Bernardo Fort-Brescia, an architect based in Coconut Grove, Fla., originally planned to include individual, cantilevered pools for each of the 13 units at the Bath Club Estates in Miami Beach, which feature terraces of more than 2,000 square feet. He says the plan was scrapped because the depth of the pools would have affected the height of the ceilings in the units below. He added that there was also a “technical risk” of slab movement, which could have led to cracks—and leaks.
Real-estate agents say the value added by a pool is difficult to estimate. Depending on a home’s regional location and price point, the amenity could help or hurt a home’s resale value, because not all homeowners want pools. While the cost of maintaining a pool varies, average annual maintenance for balancing chemicals and cleaning runs around $1,000 for a small pool, says Roberto Colletto, CEO of Myrtha Pools in Italy, which manufactured pools for the 2008 Beijing and 2012 London Olympic Games and is manufacturing pools for the Porsche Design Tower in Sunny Isles Beach, Fla.
Christopher Anand, senior managing partner of the Tavistock Group, the developer of Honeycomb, says the pools are an attractive amenity “that we have seen as a huge selling point.” Honeycomb’s sales launched in September and the building is 45% sold.
The Porsche Design Tower will include 10-by-15-foot pools on the balconies of most of its 132 units when it’s completed in 2016. The prefabricated pools, which are made of stainless steel and include Jacuzzi bubbles and a hydro-massage bench, are costing the developer $100,000 each. Extra concrete and steel required to hold the weight, as well as supply lines that rise from one story to the next, make the pool portion of the project cost about $18 million, says Gil Dezer, the tower’s developer. The units are on the market for $6.3 million to $32.5 million; amenities also include glass car elevators, which will allow residents to remain in their cars on the way up to their apartments.
A rendering of Sky Condos in Lima, Peru, which will have 10 duplexes and cantilevered pools. DCPP Arquitectos
“If we get pushback from buyers, then we say ‘OK, we’ll take out the swimming pool for you, but you may be the only one in the building with this layout and no pool’,” says Mr. Dezer, adding that he thinks the pools raise the value of the units by about 10%.
The development’s pools appealed to Juan Pablo Verdiquio, a real-estate executive who moved with his wife and two children to Miami from Argentina last year. “We always had houses with pools, but an apartment with those features? I wanted to be part of that,” he says. Mr. Verdiquio declined to say how much he paid for his 5,835-square-foot, three-bedroom unit on the 12th floor. He says he expects his family to use the pool every day.
To counteract the risks of leakage, some architects opt for pools made of waterproof concrete to ensure tightness, while others choose stainless steel pools because they’re lightweight and easy to assemble. Mr. Colletto of Myrtha Pools says his company uses a waterproofing membrane on the pool and liquid PVC around the pool structure to prevent leaks. “You need to guarantee there is not a single drop of water coming through,” he says.

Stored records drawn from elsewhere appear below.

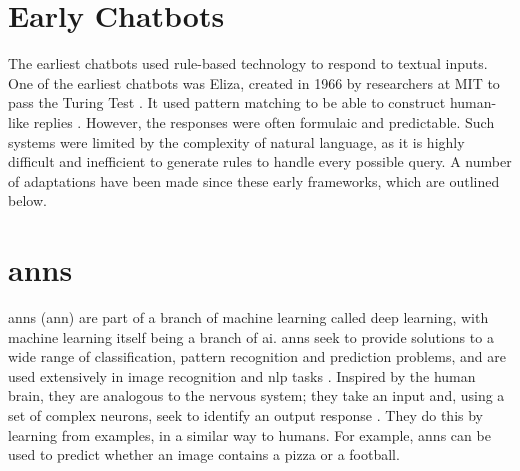



\section{Early Chatbots}
\label{sec:background_early_chatbots}
The earliest chatbots used rule-based technology to respond to textual inputs. One of the earliest chatbots was Eliza, created in 1966 by researchers at MIT to pass the Turing Test \citep{zemvcik2019}. It used pattern matching to be able to construct human-like replies \citep{Luka}. However, the responses were often formulaic and predictable. Such systems were limited by the complexity of natural language, as it is highly difficult and inefficient to generate rules to handle every possible query. A number of adaptations have been made since these early frameworks, which are outlined below.


\section{\acrlong{ann}s}
\label{sec:background_anns}

\acrlong{ann}s (\acrshort{ann}) are part of a branch of machine learning called deep learning, with machine learning itself being a branch of \acrlong{ai}. \acrshort{ann}s seek to provide solutions to a wide range of classification, pattern recognition and prediction problems, and are used extensively in image recognition and \acrfull{nlp} tasks \citep{Abiodun}. Inspired by the human brain, they are analogous to the nervous system; they take an input and, using a set of complex neurons, seek to identify an output response \citep{Bishop}. They do this by learning from examples, in a similar way to humans. For example, \acrshort{ann}s can be used to predict whether an image contains a pizza or a football.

The weight of water presents a structural challenge for the architects of these buildings. At the Marq, a two-tower luxury high rise in Singapore completed in 2011, the Signature Tower of 21 units has individual cantilevered pools that are sunken below the floor of each unit. The water in the approximately 50 foot-by-10 foot pools weighs 54 metric tons. To ensure stability, Yiong Hoi Liong of P&T Consultants, the structural engineer of the project, says two circular columns were placed on the pool decks, and pool walls were designed as stand beams for additional support.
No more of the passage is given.